What is required | Please go through the records below and return every line holding the word "based".

Record excerpts |
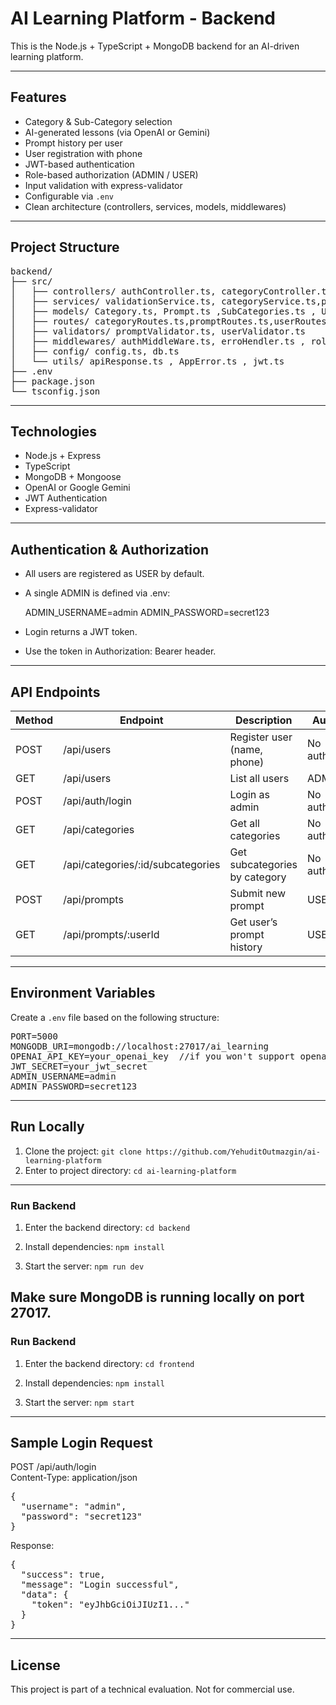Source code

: # AI Learning Platform - Backend

This is the Node.js + TypeScript + MongoDB backend for an AI-driven learning platform.

---

## Features

- Category & Sub-Category selection
- AI-generated lessons (via OpenAI or Gemini)
- Prompt history per user
- User registration with phone
- JWT-based authentication
- Role-based authorization (ADMIN / USER)
- Input validation with express-validator
- Configurable via `.env`
- Clean architecture (controllers, services, models, middlewares)

---

## Project Structure
<pre>
backend/
├── src/
│   ├── controllers/ authController.ts, categoryController.ts,promptController.ts,userController.ts
│   ├── services/ validationService.ts, categoryService.ts,promptService.ts,userService.ts
│   ├── models/ Category.ts, Prompt.ts ,SubCategories.ts , User.ts
│   ├── routes/ categoryRoutes.ts,promptRoutes.ts,userRoutes.ts
│   ├── validators/ promptValidator.ts, userValidator.ts
│   ├── middlewares/ authMiddleWare.ts, erroHendler.ts , roleMiddleware.ts , validateRequest.ts
│   ├── config/ config.ts, db.ts
│   └── utils/ apiResponse.ts , AppError.ts , jwt.ts
├── .env
├── package.json
└── tsconfig.json
</pre>
---

## Technologies

- Node.js + Express
- TypeScript
- MongoDB + Mongoose
- OpenAI or Google Gemini
- JWT Authentication
- Express-validator

---

## Authentication & Authorization

- All users are registered as USER by default.
- A single ADMIN is defined via .env:

  ADMIN_USERNAME=admin
  ADMIN_PASSWORD=secret123

- Login returns a JWT token.
- Use the token in Authorization: Bearer <token> header.

---

## API Endpoints

| Method | Endpoint                              | Description                            | Auth        |
|--------|---------------------------------------|----------------------------------------|-------------|
| POST   | /api/users                            | Register user (name, phone)            |  No auth  |
| GET    | /api/users                            | List all users                         |  ADMIN     |
| POST   | /api/auth/login                       | Login as admin                         |  No auth  |
| GET    | /api/categories                       | Get all categories                     |  No auth  |
| GET    | /api/categories/:id/subcategories     | Get subcategories by category          |  No auth  |
| POST   | /api/prompts                          | Submit new prompt                      |  USER      |
| GET    | /api/prompts/:userId                  | Get user’s prompt history              |  USER      |

---

## Environment Variables

Create a `.env` file based on the following structure:
<pre>
PORT=5000  
MONGODB_URI=mongodb://localhost:27017/ai_learning  
OPENAI_API_KEY=your_openai_key  //if you won't support openai key  it will run with a mock prompts.
JWT_SECRET=your_jwt_secret  
ADMIN_USERNAME=admin  
ADMIN_PASSWORD=secret123
</pre>
---

## Run Locally

1. Clone the project: 
   ```git clone https://github.com/YehuditOutmazgin/ai-learning-platform```
2. Enter to project directory: 
   ```cd ai-learning-platform```
---
### Run Backend
1. Enter the backend directory:
   ```cd backend```

2. Install dependencies:
   ```npm install```

3. Start the server:
   ```npm run dev```

Make sure MongoDB is running locally on port 27017.
---
### Run Backend
1. Enter the backend directory:
   ```cd frontend```

2. Install dependencies:
   ```npm install```

3. Start the server:
   ```npm start```
   
---

## Sample Login Request

POST /api/auth/login  
Content-Type: application/json
<pre>
{
  "username": "admin",
  "password": "secret123"
}
</pre>
Response:
<pre>
{
  "success": true,
  "message": "Login successful",
  "data": {
    "token": "eyJhbGciOiJIUzI1..."
  }
}
</pre>
---

## License

This project is part of a technical evaluation. Not for commercial use.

Output of the exercise |
- JWT-based authentication
- Role-based authorization (ADMIN / USER)
Create a `.env` file based on the following structure:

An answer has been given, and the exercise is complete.